Duan Conrado Castro disse...

Quem nasce de parto natural (não foi esse o meu caso) geralmente nasce em meio a sangue e fezes.

Para quem nunca se deu ao trabalho de procurar vídeos sobre parto natural:


Parto normal no açougue:

http://www.youtube.com/watch?v=GV-gEwO-W_0&has_verified=1


Childbirth with shit:

http://www.mariafamily.com/2010/03/childbirth-with-shit.html?zx=5405c5c6eb47dae7


Eu defendo a prática do parto de cócoras. Para quem não conhece:

http://www.amigasdoparto.com.br/cocoras.html

g. disse...

Puxa, tava tentando me lembrar agora, o que mesmo Schopenhauer fala ou insinua sobre a homossexualidade? Se eu não me engano é na Metafísica do Amor ou na Metafísica da Morte... Não me lembro se era propriamente uma crítica.

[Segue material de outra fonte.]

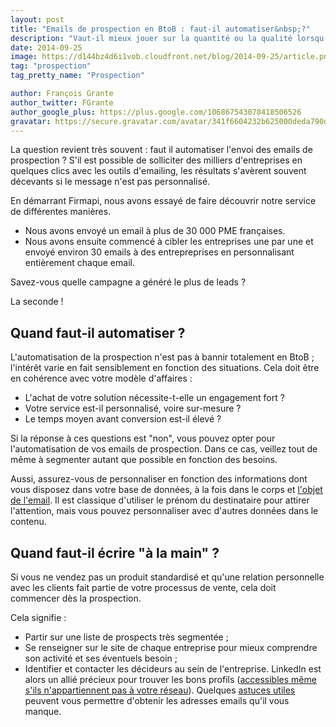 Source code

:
 ```yaml
---
layout: post
title: "Emails de prospection en BtoB : faut-il automatiser&nbsp;?"
description: "Vaut-il mieux jouer sur la quantité ou la qualité lorsqu'il s'agit d'email de prospection  en BtoB ?"
date: 2014-09-25
image: https://d144bz4d6i1vob.cloudfront.net/blog/2014-09-25/article.png
tag: "prospection"
tag_pretty_name: "Prospection"

author: François Grante
author_twitter: FGrante
author_google_plus: https://plus.google.com/106867543078418506526
gravatar: https://secure.gravatar.com/avatar/341f6604232b625000deda790d8d39cd?d=mm&s=30&r=G
---
```


La question revient très souvent : faut il automatiser l'envoi des emails de prospection ? S'il est possible de solliciter des milliers d'entreprises en quelques clics avec les outils d'emailing, les résultats s'avèrent souvent décevants si le message n'est pas personnalisé.

En démarrant Firmapi, nous avons essayé de faire découvrir notre service de différentes manières.

* Nous avons envoyé un email à plus de 30 000 PME françaises.
* Nous avons ensuite commencé à cibler les entreprises une par une et envoyé environ 30 emails à des entrepreprises en personnalisant entièrement chaque email.

Savez-vous quelle campagne a généré le plus de leads ?

La seconde !

## Quand faut-il automatiser ?

L'automatisation de la prospection n'est pas à bannir totalement en BtoB ; l'intérêt varie en fait sensiblement en fonction des situations. Cela doit être en cohérence avec votre modèle d'affaires :

* L'achat de votre solution nécessite-t-elle un engagement fort ?
* Votre service est-il personnalisé, voire sur-mesure ?
* Le temps moyen avant conversion est-il élevé ?

Si la réponse à ces questions est "non", vous pouvez opter pour l'automatisation de vos emails de prospection. Dans ce cas, veillez tout de même à segmenter autant que possible en fonction des besoins.

Aussi, assurez-vous de personnaliser en fonction des informations dont vous disposez dans votre base de données, à la fois dans le corps et <a href="http://blog.firmapi.com/objet-email-prospection/">l'objet de l'email</a>. Il est classique d'utiliser le prénom du destinataire pour attirer l'attention, mais vous pouvez personnaliser avec d'autres données dans le contenu.

## Quand faut-il écrire "à la main" ?

Si vous ne vendez pas un produit standardisé et qu'une relation personnelle avec les clients fait partie de votre processus de vente, cela doit commencer dès la prospection.

Cela signifie :

* Partir sur une liste de prospects très segmentée ;
* Se renseigner sur le site de chaque entreprise pour mieux comprendre son activité et ses éventuels besoin ;
* Identifier et contacter les décideurs au sein de l'entreprise. LinkedIn est alors un allié précieux pour trouver les bons profils (<a href="http://blog.firmapi.com/acceder-a-n-importe-quel-profil-linkedin/">accessibles même s'ils n'appartiennent pas à votre réseau</a>). Quelques <a href="http://blog.firmapi.com/trouver-adresse-email-personne-moteurs-recherche/">astuces utiles</a> peuvent vous permettre d'obtenir les adresses emails qu'il vous manque.

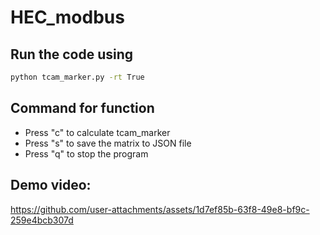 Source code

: # HEC_modbus

## Run the code using
```bash
python tcam_marker.py -rt True
```

## Command for function
- Press "c" to calculate tcam_marker
- Press "s" to save the matrix to JSON file
- Press "q" to stop the program

## Demo video:

https://github.com/user-attachments/assets/1d7ef85b-63f8-49e8-bf9c-259e4bcb307d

Duan Conrado Castro disse...

Gabriel,

A única passagem que eu me lembro na qual Schops fala da homossexualidade é a seguinte:

"A grande predominância do cérebro explica porque o homem tem menos instintos que os animais, e porque mesmo os poucos instintos que tem podem algumas vezes desviar-se da regra. Com efeito, o sentido da beleza que dirige a escolha do objeto da satisfação sexual, se extravia quando degenera em propensão à pederastia; assim, certo tipo de mosca (Musca vomitoria) em vez de depor os ovos, em conformidade com seu instinto, sobre a carne putrefata, os põe sobre a flor do Arum dracunculus, levada pelo cheiro cadavérico dessa planta." (capítulo LXIV - Metafísica do amor - do Tomo II de O mundo como vontade e como representação).

A expressão "desviar-se da regra" pode dar uma conotação de crítica, embora Schops não tenha se dado ao trabalho de escrever parágrafos criticando (como já o fez com relação ao uso da barba ou ao estalar de chicotes dos carroceiros da época – questões supostamente mais irrelevantes).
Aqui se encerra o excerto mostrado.